Il soprendente remake dello studio TMS Entertainment ci catapulta nella vita di Junk Dog – la rivisitazione dell’allora Joe del famosissimo manga Ashita no Joe di Asao Takamori – facendoci innamorare di nuovo del pugilato (che in questa serie risulta evoluto nella disciplina chiamata Megalo Box), e dando una lezione a parecchi produttori e studi d’animazione su come fare un vero remake. C’è poco da dire riguardo questa serie, semplicemente: guardatela. Se voleste approfondire circa il suo significato potete trovare una piccolo spunto cliccando qui.

#1 Devilman Crybaby

Devilman Crybaby è un’opera di difficile comprensione (non a caso diretta dal maestro Yuasa), anch’essa ispirata al famosissmo manga Devilman di Go Nagai. Fortunatamente questo brillante remake ha goduto di parecchia visibilità, data la sua pubblicazione sulla piattaforma Netflix. Se il vostro obiettivo è quello di guardare un anime ricco d’azione e copli di scena, ma anche profondo e pregno di significati occulti, allora Devilman Crybaby è la scelta adatta per voi. Una volta finito, vi invito anche a leggere la mia interpretazione personale del finale. Potete trovarla qui.

Menzione d’onore: Lupin III Parte V

Seppur facente parte di un universo ben più grande e condito di serie TV, film e special, Lupin III Parte V può essere giudicato (e anche guardato) senza dover necessariamente aver visto le serie precedenti.

Continuano le avventure del nostro ladro preferito, che insieme a Jigen, Goemon ed altri nuovi e meravigliosi personaggi faranno casino in Francia e cercheranno di rubare tesori sempre più preziosi. La brillante storia ideata da Ichirō Ōkouchi, però, non si accontenta semplicemente di riportare Lupin in chiave moderna, ma si preoccupa – così com’è avvenuto già con la precedente serie ambientata in Italia – di modernizzarlo in modo da farlo sentire più vicino allo spettatore. Scopriremo, insieme, come Lupin sia arrivato ad essere quello che è. Scopriremo come il suo rapporto con Fujiko ed anche con i suoi compagni si evolverà come mai ha fatto prima d’ora.

Lupin III è un nuovo Lupin, che dovrà affrontare nuove sfide mai affrontate prima per affermarsi, ancora una volta, come il ladro più famoso del mondo. Ci riuscirà? Dovete scoprirlo guardandolo.

Sapete che siete ancora in tempo per farlo?
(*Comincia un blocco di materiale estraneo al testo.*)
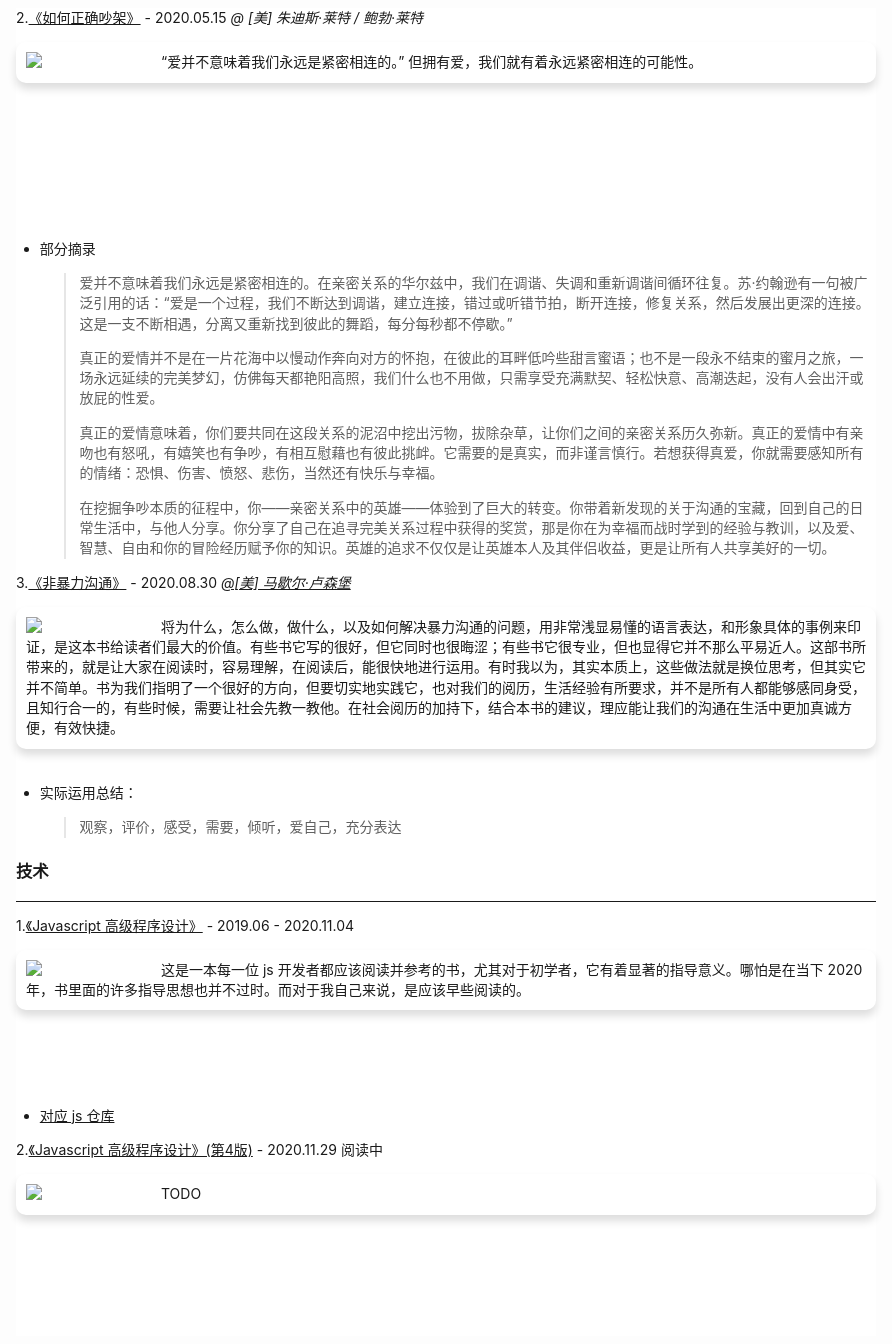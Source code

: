 2.[《如何正确吵架》](https://book.douban.com/subject/30416747/) - 2020.05.15 *@ [美] 朱迪斯·莱特 / 鲍勃·莱特*

<div style="overflow:hidden;box-shadow:0 6px 8px #ddd;border-radius:10px;padding:10px;"><img align="left" width="135" src='https://img3.doubanio.com/view/subject/s/public/s29962391.jpg'/>“爱并不意味着我们永远是紧密相连的。” 但拥有爱，我们就有着永远紧密相连的可能性。</div>
<br/>
<br/>
<br/>
<br/>
<br/>
<br/>
<br/>

* 部分摘录

  > 爱并不意味着我们永远是紧密相连的。在亲密关系的华尔兹中，我们在调谐、失调和重新调谐间循环往复。苏·约翰逊有一句被广泛引用的话：“爱是一个过程，我们不断达到调谐，建立连接，错过或听错节拍，断开连接，修复关系，然后发展出更深的连接。这是一支不断相遇，分离又重新找到彼此的舞蹈，每分每秒都不停歇。”
  >
  > 真正的爱情并不是在一片花海中以慢动作奔向对方的怀抱，在彼此的耳畔低吟些甜言蜜语；也不是一段永不结束的蜜月之旅，一场永远延续的完美梦幻，仿佛每天都艳阳高照，我们什么也不用做，只需享受充满默契、轻松快意、高潮迭起，没有人会出汗或放屁的性爱。
  >
  > 真正的爱情意味着，你们要共同在这段关系的泥沼中挖出污物，拔除杂草，让你们之间的亲密关系历久弥新。真正的爱情中有亲吻也有怒吼，有嬉笑也有争吵，有相互慰藉也有彼此挑衅。它需要的是真实，而非谨言慎行。若想获得真爱，你就需要感知所有的情绪：恐惧、伤害、愤怒、悲伤，当然还有快乐与幸福。
  >
  > 在挖掘争吵本质的征程中，你——亲密关系中的英雄——体验到了巨大的转变。你带着新发现的关于沟通的宝藏，回到自己的日常生活中，与他人分享。你分享了自己在追寻完美关系过程中获得的奖赏，那是你在为幸福而战时学到的经验与教训，以及爱、智慧、自由和你的冒险经历赋予你的知识。英雄的追求不仅仅是让英雄本人及其伴侣收益，更是让所有人共享美好的一切。

3.[《非暴力沟通》](https://book.douban.com/subject/3533221/) - 2020.08.30 [*@[美] 马歇尔·卢森堡*](https://book.douban.com/author/246132/)

<div style="overflow:hidden;box-shadow:0 6px 8px #ddd;border-radius:10px;padding:10px;">
  <img align="left" width="135" src="https://img1.doubanio.com/view/subject/s/public/s9346487.jpg" />将为什么，怎么做，做什么，以及如何解决暴力沟通的问题，用非常浅显易懂的语言表达，和形象具体的事例来印证，是这本书给读者们最大的价值。有些书它写的很好，但它同时也很晦涩；有些书它很专业，但也显得它并不那么平易近人。这部书所带来的，就是让大家在阅读时，容易理解，在阅读后，能很快地进行运用。有时我以为，其实本质上，这些做法就是换位思考，但其实它并不简单。书为我们指明了一个很好的方向，但要切实地实践它，也对我们的阅历，生活经验有所要求，并不是所有人都能够感同身受，且知行合一的，有些时候，需要让社会先教一教他。在社会阅历的加持下，结合本书的建议，理应能让我们的沟通在生活中更加真诚方便，有效快捷。
</div>

<br/>

* 实际运用总结：

  > 观察，评价，感受，需要，倾听，爱自己，充分表达

### 技术
<hr/>

1.[《Javascript 高级程序设计》](https://book.douban.com/subject/10546125/) - 2019.06 - 2020.11.04

<div style="overflow:hidden;box-shadow:0 6px 8px #ddd;border-radius:10px;padding:10px;"><img align="left" width="135" src='https://img3.doubanio.com/view/subject/l/public/s8958650.jpg'/>这是一本每一位 js 开发者都应该阅读并参考的书，尤其对于初学者，它有着显著的指导意义。哪怕是在当下 2020 年，书里面的许多指导思想也并不过时。而对于我自己来说，是应该早些阅读的。</div>
<br/>
<br/>
<br/>
<br/>

* [对应 js 仓库](https://github.com/kyriejoshua/javascript-study)

2.[《Javascript 高级程序设计》(第4版)](https://book.douban.com/subject/35175321/) - 2020.11.29 阅读中

<div style="overflow:hidden;box-shadow:0 6px 8px #ddd;border-radius:10px;padding:10px;"><img align="left" width="135" src='https://img9.doubanio.com/view/subject/s/public/s33703494.jpg'/>TODO</div>
<br/>
<br/>
<br/>
<br/>
<br/>
<br/>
Infatti quest’ultima serie di Lupin III sta andando in onda su Italia 1 a partire dalle 23:15 sotto il nome di “Lupin III: Ritorno alle origini”.

Flop 3 Anime 2018

#3 Tenrou: Sirius the Jaeger

Tenrou: Sirius the Jaeger è una serie condita con dei personaggi tanto fighi quanto vuoti, con delle animazioni belle che durano un solo episodio e con una storia banale che fa leva sui classici vampiri che distruggono tutto, alla quale aggiungiamo delle OST praticamente irrilevanti e dei dialoghi alle volte imbarazzanti. Tuttavia c’è da dire che se state cercando qualcosa di leggere e volete vedere soltanto un’opera in cui ci sono morti insensate, forse dovreste considerarne la visione.

#2 Sword Art Online Alternative: Gun Gale Online

Sword Art Online Alternative: GGO nasce come rappresentazione dell’aspetto più becero di SAO: il fanservice. Il tutto però trascurando sfacciatamente la storia, che risulta essere estremamente banale e chiaramente poco curata, riducendosi al classico “ti salverò perché sono tua amica”. Seppure tecnicamente non abbia nulla di cui lamentarmi, quest’opera risulta a mio avviso un contenitore molto bello all’apparenza ma marcio dentro, il cui unico scopo è quello di vendere.

#1 Darling in the FranXX

Se avete letto questo articolo, non credo vi sarete sorpresi. Darling in the FranXX risulta essere, a mio grande malgrado, una di quelle opere che più mi hanno deluso da qui a qualche anno. Si dimostra parte di quel mucchio di serie che partono bene ma che poi si schiantano violentemente contro un muro, finendo col diventare praticamente una soap opera sudamericana in cui non fanno altro che nascere problemi su problemi senza mai vederne la fine, e quando poi questa arriva risulta banale e insensata, oltre che forzata come non mai. Solamente una parola: peccato.